El mito adámico es, pues, antropológico y concentra el mal primariamente en el protagonista, pero no de forma absoluta. Adán no está solo sino con su compañera, Eva, y tiene un adversario, la serpiente, cosa que aporta a esta visión antropocéntrica dos modificadores significativos. En primer lugar, el hombre y la mujer no son los artífices absolutos del nacimiento del mal. Lo hallan ya allí, yaciendo a la espera, en forma de tentación. La serpiente simboliza maravillosamente las dimensiones psíquicas y sociales del mal, que no podemos racionalizar ni asumir en su totalidad si las consideramos derivadas de un acto de libertad consciente. En segundo lugar, este adversario de Adán es creatura y como tal, no puede forzarle a decisión alguna.

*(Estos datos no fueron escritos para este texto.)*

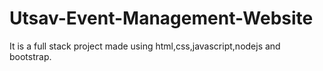 # Utsav-Event-Management-Website
It is a full stack project made using html,css,javascript,nodejs and bootstrap.
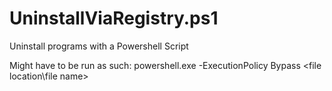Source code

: # UninstallViaRegistry.ps1
Uninstall programs with a Powershell Script

Might have to be run as such: powershell.exe -ExecutionPolicy Bypass <file location\file name>
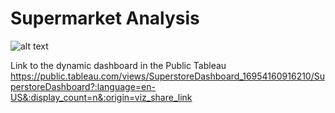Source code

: # Supermarket Analysis
![alt text]([https://github.com/[username]/[reponame]/blob/[branch]/image.jpg?raw=true](https://github.com/trigbayb/Tableau_Dashboards/blob/main/Superstore%20Dashboard.png)https://github.com/trigbayb/Tableau_Dashboards/blob/main/Superstore%20Dashboard.png)

Link to the dynamic dashboard in the Public Tableau
https://public.tableau.com/views/SuperstoreDashboard_16954160916210/SuperstoreDashboard?:language=en-US&:display_count=n&:origin=viz_share_link

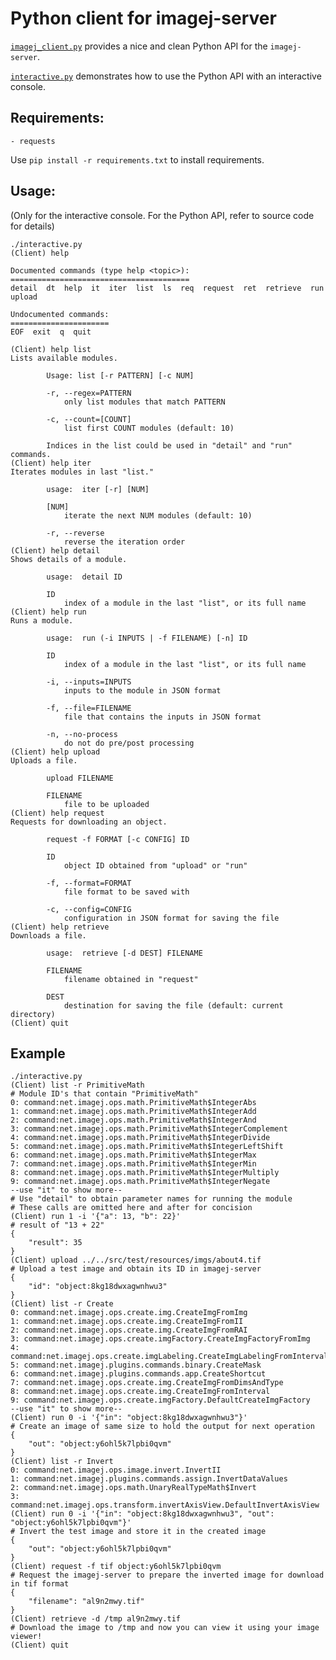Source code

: # Python client for imagej-server

[`imagej_client.py`](imagej_client.py) provides a nice and clean Python API for the `imagej-server`. 

[`interactive.py`](interactive.py) demonstrates how to use the Python API with an interactive console.

## Requirements:

    - requests

Use `pip install -r requirements.txt` to install requirements.

## Usage:

(Only for the interactive console. For the Python API, refer to source code for details)

    ./interactive.py
    (Client) help
    
    Documented commands (type help <topic>):
    ========================================
    detail  dt  help  it  iter  list  ls  req  request  ret  retrieve  run  upload
    
    Undocumented commands:
    ======================
    EOF  exit  q  quit
    
    (Client) help list
    Lists available modules.
    
            Usage: list [-r PATTERN] [-c NUM]
    
            -r, --regex=PATTERN
                only list modules that match PATTERN
    
            -c, --count=[COUNT]
                list first COUNT modules (default: 10)
    
            Indices in the list could be used in "detail" and "run" commands.
    (Client) help iter
    Iterates modules in last "list."
    
            usage:  iter [-r] [NUM]
    
            [NUM]
                iterate the next NUM modules (default: 10)
    
            -r, --reverse
                reverse the iteration order
    (Client) help detail
    Shows details of a module.
    
            usage:  detail ID
    
            ID
                index of a module in the last "list", or its full name
    (Client) help run
    Runs a module.
    
            usage:  run (-i INPUTS | -f FILENAME) [-n] ID
    
            ID
                index of a module in the last "list", or its full name
    
            -i, --inputs=INPUTS
                inputs to the module in JSON format
    
            -f, --file=FILENAME
                file that contains the inputs in JSON format
    
            -n, --no-process
                do not do pre/post processing
    (Client) help upload
    Uploads a file.
    
            upload FILENAME
    
            FILENAME
                file to be uploaded
    (Client) help request
    Requests for downloading an object.
    
            request -f FORMAT [-c CONFIG] ID
    
            ID
                object ID obtained from "upload" or "run"
    
            -f, --format=FORMAT
                file format to be saved with
    
            -c, --config=CONFIG
                configuration in JSON format for saving the file
    (Client) help retrieve
    Downloads a file.
    
            usage:  retrieve [-d DEST] FILENAME
    
            FILENAME
                filename obtained in "request"
    
            DEST
                destination for saving the file (default: current directory)
    (Client) quit

## Example

    ./interactive.py
    (Client) list -r PrimitiveMath
    # Module ID's that contain "PrimitiveMath"
    0: command:net.imagej.ops.math.PrimitiveMath$IntegerAbs
    1: command:net.imagej.ops.math.PrimitiveMath$IntegerAdd
    2: command:net.imagej.ops.math.PrimitiveMath$IntegerAnd
    3: command:net.imagej.ops.math.PrimitiveMath$IntegerComplement
    4: command:net.imagej.ops.math.PrimitiveMath$IntegerDivide
    5: command:net.imagej.ops.math.PrimitiveMath$IntegerLeftShift
    6: command:net.imagej.ops.math.PrimitiveMath$IntegerMax
    7: command:net.imagej.ops.math.PrimitiveMath$IntegerMin
    8: command:net.imagej.ops.math.PrimitiveMath$IntegerMultiply
    9: command:net.imagej.ops.math.PrimitiveMath$IntegerNegate
    --use "it" to show more--
    # Use "detail" to obtain parameter names for running the module
    # These calls are omitted here and after for concision
    (Client) run 1 -i '{"a": 13, "b": 22}'
    # result of "13 + 22"
    {
        "result": 35
    }
    (Client) upload ../../src/test/resources/imgs/about4.tif
    # Upload a test image and obtain its ID in imagej-server
    {
        "id": "object:8kg18dwxagwnhwu3"
    }
    (Client) list -r Create
    0: command:net.imagej.ops.create.img.CreateImgFromImg
    1: command:net.imagej.ops.create.img.CreateImgFromII
    2: command:net.imagej.ops.create.img.CreateImgFromRAI
    3: command:net.imagej.ops.create.imgFactory.CreateImgFactoryFromImg
    4: command:net.imagej.ops.create.imgLabeling.CreateImgLabelingFromInterval
    5: command:net.imagej.plugins.commands.binary.CreateMask
    6: command:net.imagej.plugins.commands.app.CreateShortcut
    7: command:net.imagej.ops.create.img.CreateImgFromDimsAndType
    8: command:net.imagej.ops.create.img.CreateImgFromInterval
    9: command:net.imagej.ops.create.imgFactory.DefaultCreateImgFactory
    --use "it" to show more--
    (Client) run 0 -i '{"in": "object:8kg18dwxagwnhwu3"}'
    # Create an image of same size to hold the output for next operation
    {
        "out": "object:y6ohl5k7lpbi0qvm"
    }
    (Client) list -r Invert
    0: command:net.imagej.ops.image.invert.InvertII
    1: command:net.imagej.plugins.commands.assign.InvertDataValues
    2: command:net.imagej.ops.math.UnaryRealTypeMath$Invert
    3: command:net.imagej.ops.transform.invertAxisView.DefaultInvertAxisView
    (Client) run 0 -i '{"in": "object:8kg18dwxagwnhwu3", "out": "object:y6ohl5k7lpbi0qvm"}'
    # Invert the test image and store it in the created image
    {
        "out": "object:y6ohl5k7lpbi0qvm"
    }
    (Client) request -f tif object:y6ohl5k7lpbi0qvm
    # Request the imagej-server to prepare the inverted image for download in tif format
    {
        "filename": "al9n2mwy.tif"
    }
    (Client) retrieve -d /tmp al9n2mwy.tif
    # Download the image to /tmp and now you can view it using your image viewer!
    (Client) quit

No puede otra cosa que tentarlo y ser para él ocasión de pecado.

El apóstol Pablo hace suyo (extendiéndolo incluso) el mito adámico como explicación del mal. Así, en Rm 5,12-21, establece un paralelismo tipo/antitipo entre Cristo y Adán. Así como en y a través de Cristo (el segundo Adán) se origina la reducción en y a través de el primer Adán se originó el pecado. Pablo refuerza, pues, la idea de un pecado original de significado universal a nivel humano y también cósmico, ya que "la Creación misma", afirma, "vive en esclavitud y degeneración" (Rm 8, 18-25).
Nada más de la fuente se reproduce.